Препарат эндонуклеазы рестрикции PecI с концентрацией 10000 ед/мл был получен путем очистки в четыре хроматографические стадии. Оптимальными условиями реакции фермента являются SE-буфер 5 (Y) (33 мМ Трис-ацетат (pH 7.9), 10 мМ Mg-ацетат, 66 мМ K-ацетат, 1 mM ДТТ) и температура 37oС.
Д.А. Гончар1, В.А. Чернухин1, В.С. Дедков1, Н.А. Михненкова1, М.А. Абдурашитов1, О.А. Беличенко1, С.Х. Дегтярев1
1 ОOO «СибЭнзайм» Новосибирск
* автор для переписки: Данила Гончар, ООО СибЭнзайм, ул. Тимакова, д. 2/12 , Новосибирск, 630117, Россия; тел.: +7(383)333-4991; факс: +7(383)333-6853; E-mail: gonchar@sibenzyme.ru
Нами обнаружен бактериальный штамм Paracoccus species 12, который является продуцентом новой эндонуклеазы рестрикции, названной PecI. Этот фермент узнает шестинуклеотидную палиндромную последовательность ДНК 5’-TTA^TAA-3’ и расщепляет ее с образованием «тупых» концов, как показано стрелкой. Таким образом, PecI является истинным изошизомером рестриктазы PsiI [1].
Препарат эндонуклеазы рестрикции PecI с концентрацией 10000 ед/мл был получен путем очистки в четыре хроматографические стадии. Оптимальными условиями реакции фермента являются SE-буфер 5 (Y) (33 мМ Трис-ацетат (pH 7.9), 10 мМ Mg-ацетат, 66 мМ K-ацетат, 1 mM ДТТ) и температура 37oС.

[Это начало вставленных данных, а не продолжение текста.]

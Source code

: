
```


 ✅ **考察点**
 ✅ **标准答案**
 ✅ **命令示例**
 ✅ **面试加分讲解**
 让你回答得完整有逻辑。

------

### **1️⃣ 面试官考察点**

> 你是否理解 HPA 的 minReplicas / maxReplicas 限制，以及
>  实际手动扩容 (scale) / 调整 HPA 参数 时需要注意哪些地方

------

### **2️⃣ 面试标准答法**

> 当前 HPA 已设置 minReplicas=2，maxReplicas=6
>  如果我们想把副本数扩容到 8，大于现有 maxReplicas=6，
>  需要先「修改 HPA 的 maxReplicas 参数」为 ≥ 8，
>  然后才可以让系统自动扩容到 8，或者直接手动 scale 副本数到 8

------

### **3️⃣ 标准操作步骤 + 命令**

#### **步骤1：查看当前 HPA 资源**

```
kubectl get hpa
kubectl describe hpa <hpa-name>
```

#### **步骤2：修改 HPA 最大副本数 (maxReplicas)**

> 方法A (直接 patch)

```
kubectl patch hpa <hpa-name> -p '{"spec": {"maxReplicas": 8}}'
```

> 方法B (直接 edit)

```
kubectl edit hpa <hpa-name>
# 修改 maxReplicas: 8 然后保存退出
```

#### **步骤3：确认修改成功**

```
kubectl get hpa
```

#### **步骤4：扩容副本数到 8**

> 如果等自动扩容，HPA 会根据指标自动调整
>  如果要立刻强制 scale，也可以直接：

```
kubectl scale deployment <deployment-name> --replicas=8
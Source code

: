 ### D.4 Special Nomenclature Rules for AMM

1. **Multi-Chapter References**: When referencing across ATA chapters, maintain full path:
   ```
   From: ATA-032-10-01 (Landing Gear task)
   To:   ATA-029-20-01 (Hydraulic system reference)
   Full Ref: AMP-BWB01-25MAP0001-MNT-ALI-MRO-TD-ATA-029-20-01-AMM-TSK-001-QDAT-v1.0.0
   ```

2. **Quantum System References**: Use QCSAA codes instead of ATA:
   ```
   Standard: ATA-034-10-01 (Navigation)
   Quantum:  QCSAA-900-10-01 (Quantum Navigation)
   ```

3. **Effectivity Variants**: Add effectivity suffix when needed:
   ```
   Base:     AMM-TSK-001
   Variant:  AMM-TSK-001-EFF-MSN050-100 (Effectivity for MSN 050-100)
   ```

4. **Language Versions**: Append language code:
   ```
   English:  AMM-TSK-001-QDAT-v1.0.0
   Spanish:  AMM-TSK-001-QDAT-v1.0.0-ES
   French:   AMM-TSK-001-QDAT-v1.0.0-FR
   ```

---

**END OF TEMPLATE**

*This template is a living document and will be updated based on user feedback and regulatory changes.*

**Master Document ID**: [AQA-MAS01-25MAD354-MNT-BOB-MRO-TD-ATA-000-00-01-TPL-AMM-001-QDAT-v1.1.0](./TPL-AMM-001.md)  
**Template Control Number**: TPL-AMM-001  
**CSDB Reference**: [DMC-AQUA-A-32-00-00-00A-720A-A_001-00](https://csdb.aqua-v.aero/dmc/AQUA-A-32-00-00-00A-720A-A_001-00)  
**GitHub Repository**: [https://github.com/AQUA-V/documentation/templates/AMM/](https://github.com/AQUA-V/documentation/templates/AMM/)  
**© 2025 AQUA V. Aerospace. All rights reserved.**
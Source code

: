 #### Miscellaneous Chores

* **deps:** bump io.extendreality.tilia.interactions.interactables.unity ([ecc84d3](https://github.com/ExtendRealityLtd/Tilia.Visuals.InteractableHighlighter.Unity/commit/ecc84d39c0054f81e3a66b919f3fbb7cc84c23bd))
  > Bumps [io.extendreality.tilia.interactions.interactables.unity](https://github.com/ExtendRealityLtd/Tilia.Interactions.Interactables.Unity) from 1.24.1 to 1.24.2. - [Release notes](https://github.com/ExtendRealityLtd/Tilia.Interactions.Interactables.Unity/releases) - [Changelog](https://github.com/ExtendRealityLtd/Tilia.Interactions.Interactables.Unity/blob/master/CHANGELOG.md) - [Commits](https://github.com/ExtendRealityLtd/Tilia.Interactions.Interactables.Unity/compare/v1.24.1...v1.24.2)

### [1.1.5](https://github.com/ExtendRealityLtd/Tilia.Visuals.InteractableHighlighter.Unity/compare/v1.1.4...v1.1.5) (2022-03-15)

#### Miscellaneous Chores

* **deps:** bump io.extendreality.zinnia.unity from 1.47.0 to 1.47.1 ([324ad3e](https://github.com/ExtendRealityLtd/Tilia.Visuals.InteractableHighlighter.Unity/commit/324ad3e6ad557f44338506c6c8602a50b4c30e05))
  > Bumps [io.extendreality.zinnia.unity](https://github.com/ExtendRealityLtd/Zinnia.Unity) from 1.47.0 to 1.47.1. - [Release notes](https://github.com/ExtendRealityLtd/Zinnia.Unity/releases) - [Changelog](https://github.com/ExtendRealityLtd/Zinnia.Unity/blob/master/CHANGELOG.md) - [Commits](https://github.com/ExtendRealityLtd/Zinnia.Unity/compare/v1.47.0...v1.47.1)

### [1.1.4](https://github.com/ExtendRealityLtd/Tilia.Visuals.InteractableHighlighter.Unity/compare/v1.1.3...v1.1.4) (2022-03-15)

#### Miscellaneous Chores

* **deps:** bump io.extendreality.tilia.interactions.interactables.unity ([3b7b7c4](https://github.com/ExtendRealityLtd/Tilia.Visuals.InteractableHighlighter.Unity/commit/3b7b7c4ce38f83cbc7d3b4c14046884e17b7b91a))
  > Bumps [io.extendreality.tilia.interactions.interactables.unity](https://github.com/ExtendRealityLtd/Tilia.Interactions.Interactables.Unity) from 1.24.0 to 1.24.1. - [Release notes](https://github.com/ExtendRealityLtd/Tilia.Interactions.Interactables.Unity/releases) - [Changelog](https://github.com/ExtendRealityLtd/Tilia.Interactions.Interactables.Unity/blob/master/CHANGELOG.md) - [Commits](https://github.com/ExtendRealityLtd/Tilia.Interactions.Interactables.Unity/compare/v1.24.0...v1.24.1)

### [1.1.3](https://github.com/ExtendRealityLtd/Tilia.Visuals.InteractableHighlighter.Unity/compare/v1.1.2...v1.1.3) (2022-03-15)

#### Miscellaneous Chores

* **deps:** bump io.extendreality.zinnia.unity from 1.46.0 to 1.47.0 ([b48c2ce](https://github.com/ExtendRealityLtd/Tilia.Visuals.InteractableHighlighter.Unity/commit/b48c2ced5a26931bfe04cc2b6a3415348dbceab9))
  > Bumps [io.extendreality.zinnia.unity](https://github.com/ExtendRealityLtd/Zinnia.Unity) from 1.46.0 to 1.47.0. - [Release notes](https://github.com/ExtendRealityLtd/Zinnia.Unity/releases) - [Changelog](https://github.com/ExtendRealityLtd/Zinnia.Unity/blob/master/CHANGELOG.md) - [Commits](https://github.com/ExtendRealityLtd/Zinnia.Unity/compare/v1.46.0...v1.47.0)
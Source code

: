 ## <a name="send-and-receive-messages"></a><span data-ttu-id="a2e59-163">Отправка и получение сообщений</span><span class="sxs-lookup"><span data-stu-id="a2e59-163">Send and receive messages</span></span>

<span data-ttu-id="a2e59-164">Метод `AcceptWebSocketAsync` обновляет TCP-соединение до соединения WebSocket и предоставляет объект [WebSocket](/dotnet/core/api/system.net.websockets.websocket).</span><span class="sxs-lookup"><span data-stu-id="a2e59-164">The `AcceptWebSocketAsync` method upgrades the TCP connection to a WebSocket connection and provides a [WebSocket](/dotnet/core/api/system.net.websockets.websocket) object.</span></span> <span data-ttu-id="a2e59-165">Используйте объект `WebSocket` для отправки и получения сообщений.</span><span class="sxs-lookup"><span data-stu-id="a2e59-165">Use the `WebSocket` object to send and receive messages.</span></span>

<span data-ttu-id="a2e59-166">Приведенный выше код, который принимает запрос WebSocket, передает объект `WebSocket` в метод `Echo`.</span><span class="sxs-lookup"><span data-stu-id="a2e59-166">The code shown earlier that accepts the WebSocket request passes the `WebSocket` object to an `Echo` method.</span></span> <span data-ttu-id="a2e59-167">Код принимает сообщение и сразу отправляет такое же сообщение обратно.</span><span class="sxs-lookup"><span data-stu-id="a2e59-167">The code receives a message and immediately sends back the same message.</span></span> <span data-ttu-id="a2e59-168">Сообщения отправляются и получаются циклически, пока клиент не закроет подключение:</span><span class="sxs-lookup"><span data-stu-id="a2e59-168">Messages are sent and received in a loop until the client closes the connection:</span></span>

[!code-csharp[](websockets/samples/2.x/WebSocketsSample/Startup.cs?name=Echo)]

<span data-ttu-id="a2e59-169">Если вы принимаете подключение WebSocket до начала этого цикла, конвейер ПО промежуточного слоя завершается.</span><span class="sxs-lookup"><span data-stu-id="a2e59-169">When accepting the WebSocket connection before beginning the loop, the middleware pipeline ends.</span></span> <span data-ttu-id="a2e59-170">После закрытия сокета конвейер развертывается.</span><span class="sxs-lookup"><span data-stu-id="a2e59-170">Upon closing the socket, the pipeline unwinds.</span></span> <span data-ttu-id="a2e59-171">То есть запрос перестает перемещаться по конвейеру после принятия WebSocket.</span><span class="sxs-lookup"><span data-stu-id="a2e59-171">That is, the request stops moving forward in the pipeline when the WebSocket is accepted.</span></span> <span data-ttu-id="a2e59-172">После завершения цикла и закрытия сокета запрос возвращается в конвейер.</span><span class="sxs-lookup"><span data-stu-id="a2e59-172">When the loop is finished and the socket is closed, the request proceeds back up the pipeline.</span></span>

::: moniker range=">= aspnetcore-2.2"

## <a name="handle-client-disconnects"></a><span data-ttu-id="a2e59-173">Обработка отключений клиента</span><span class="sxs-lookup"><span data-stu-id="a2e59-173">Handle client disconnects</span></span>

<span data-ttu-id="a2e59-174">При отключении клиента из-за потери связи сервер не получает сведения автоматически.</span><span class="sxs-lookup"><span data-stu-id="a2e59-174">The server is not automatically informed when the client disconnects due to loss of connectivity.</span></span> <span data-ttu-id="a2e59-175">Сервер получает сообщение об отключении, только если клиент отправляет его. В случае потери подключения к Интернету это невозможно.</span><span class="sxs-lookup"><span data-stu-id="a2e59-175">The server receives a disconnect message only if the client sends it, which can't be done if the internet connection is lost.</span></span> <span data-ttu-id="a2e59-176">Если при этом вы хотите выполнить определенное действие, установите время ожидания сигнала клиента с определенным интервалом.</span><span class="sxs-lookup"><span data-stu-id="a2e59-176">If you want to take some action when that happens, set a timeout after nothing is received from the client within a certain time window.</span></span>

Принятые сокращения: BSA – бычий сывороточный альбумин; ДТТ – дитиотреитол; ПААГ – полиакриламидный гель; п.н. – пары нуклеотидов; система РМ – система рестрикции-модификации; Трис – трис-(оксиметил)-аминометан; ЭДТА – этилендиаминтетрауксусная кислота; ЭР –эндонуклеаза рестрикции.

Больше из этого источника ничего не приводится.